To register for this event, click here.

R/V Kittiwake Expedition to search for Pacific Spotted Ratfish nesting sites

Tuesday, July 15th
1 –4 pm
$40 / person
(This trip is limited to 12 people. Minimum age for this trip is 18.)

We will gather in the parking lot at the Ellis Preserve and then walk down together to the dock to board the R/V Kittiwake and head out!

You’ll be out on the water for approximately two hours, helping characterize the biodiversity of potential ratfish sites with two net deployments. Each haul will bring up fish, invertebrates, and kelps that we’ll identify — and you’ll help contribute to groundbreaking research.

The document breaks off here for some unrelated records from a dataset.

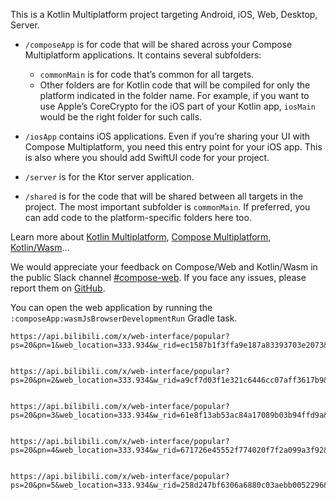 This is a Kotlin Multiplatform project targeting Android, iOS, Web, Desktop, Server.

* `/composeApp` is for code that will be shared across your Compose Multiplatform applications.
  It contains several subfolders:
  - `commonMain` is for code that’s common for all targets.
  - Other folders are for Kotlin code that will be compiled for only the platform indicated in the folder name.
    For example, if you want to use Apple’s CoreCrypto for the iOS part of your Kotlin app,
    `iosMain` would be the right folder for such calls.

* `/iosApp` contains iOS applications. Even if you’re sharing your UI with Compose Multiplatform,
  you need this entry point for your iOS app. This is also where you should add SwiftUI code for your project.

* `/server` is for the Ktor server application.

* `/shared` is for the code that will be shared between all targets in the project.
  The most important subfolder is `commonMain`. If preferred, you can add code to the platform-specific folders here too.


Learn more about [Kotlin Multiplatform](https://www.jetbrains.com/help/kotlin-multiplatform-dev/get-started.html),
[Compose Multiplatform](https://github.com/JetBrains/compose-multiplatform/#compose-multiplatform),
[Kotlin/Wasm](https://kotl.in/wasm/)…

We would appreciate your feedback on Compose/Web and Kotlin/Wasm in the public Slack channel [#compose-web](https://slack-chats.kotlinlang.org/c/compose-web).
If you face any issues, please report them on [GitHub](https://github.com/JetBrains/compose-multiplatform/issues).

You can open the web application by running the `:composeApp:wasmJsBrowserDevelopmentRun` Gradle task.


```shell
https://api.bilibili.com/x/web-interface/popular?ps=20&pn=1&web_location=333.934&w_rid=ec1587b1f3ffa9e187a83393703e2073&wts=1733067033


https://api.bilibili.com/x/web-interface/popular?ps=20&pn=2&web_location=333.934&w_rid=a9cf7d03f1e321c6446cc07aff3617b9&wts=1733067144


https://api.bilibili.com/x/web-interface/popular?ps=20&pn=3&web_location=333.934&w_rid=61e8f13ab53ac84a17089b03b94ffd9a&wts=1733067145


https://api.bilibili.com/x/web-interface/popular?ps=20&pn=4&web_location=333.934&w_rid=671726e45552f774020f7f2a099a3f92&wts=1733067150


https://api.bilibili.com/x/web-interface/popular?ps=20&pn=5&web_location=333.934&w_rid=258d247bf6306a6880c03aebb0052296&wts=1733067159
```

This expedition is led by Karly Cohen, PhD. Karly is a research scientist at Friday Harbor Labs and is excited to have Shaw community members aboard the R/V Kittiwake for an exciting expedition in search of the lost nursery sites of the Pacific spotted ratfish! Known for their distinctive rat-like beak, these fascinating creatures are abundant throughout the Pacific Northwest waters. Over the past five years, Karly and her team have discovered that these fish migrate through the San Juan Channel, leaving eggs along the way.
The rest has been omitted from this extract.